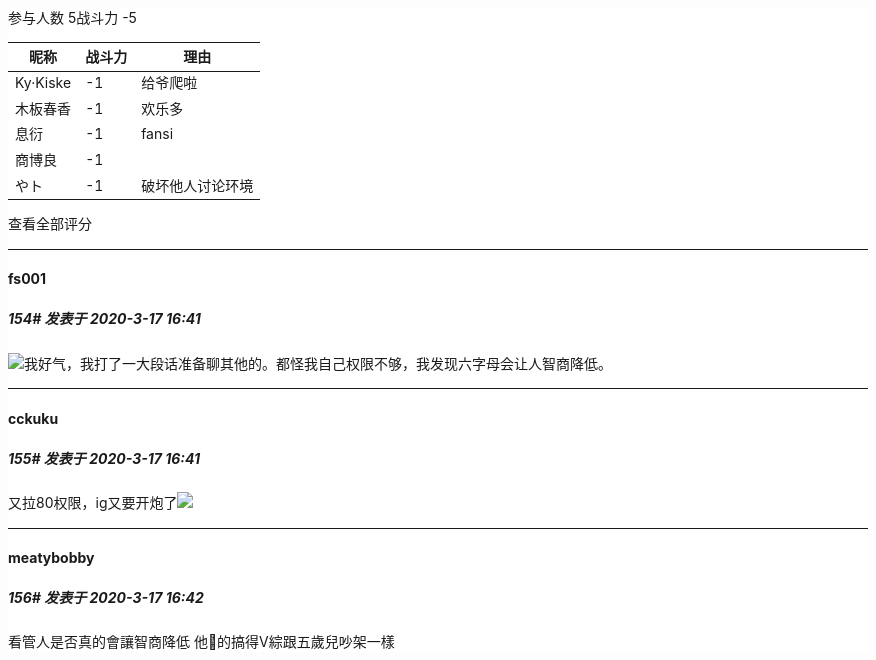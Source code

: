 
 参与人数 5战斗力 -5

|昵称|战斗力|理由|
|----|---|---|
| Ky·Kiske|-1|给爷爬啦|
| 木板春香|-1|欢乐多|
| 息衍|-1|fansi|
| 商博良|-1||
| やト|-1|破坏他人讨论环境|



查看全部评分






-----

####  fs001  
##### 154#       发表于 2020-3-17 16:41



<img src="https://static.saraba1st.com/image/smiley/face2017/138.png" referrerpolicy="no-referrer">我好气，我打了一大段话准备聊其他的。都怪我自己权限不够，我发现六字母会让人智商降低。







-----

####  cckuku  
##### 155#       发表于 2020-3-17 16:41




又拉80权限，ig又要开炮了<img src="https://static.saraba1st.com/image/smiley/face2017/067.png" referrerpolicy="no-referrer">







-----

####  meatybobby  
##### 156#       发表于 2020-3-17 16:42




看管人是否真的會讓智商降低 他🐎的搞得V綜跟五歲兒吵架一樣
§
Copy all lines from the material above that hold the word "https".

Problem solution:
<img src="https://static.saraba1st.com/image/smiley/face2017/138.png" referrerpolicy="no-referrer">我好气，我打了一大段话准备聊其他的。都怪我自己权限不够，我发现六字母会让人智商降低。
又拉80权限，ig又要开炮了<img src="https://static.saraba1st.com/image/smiley/face2017/067.png" referrerpolicy="no-referrer">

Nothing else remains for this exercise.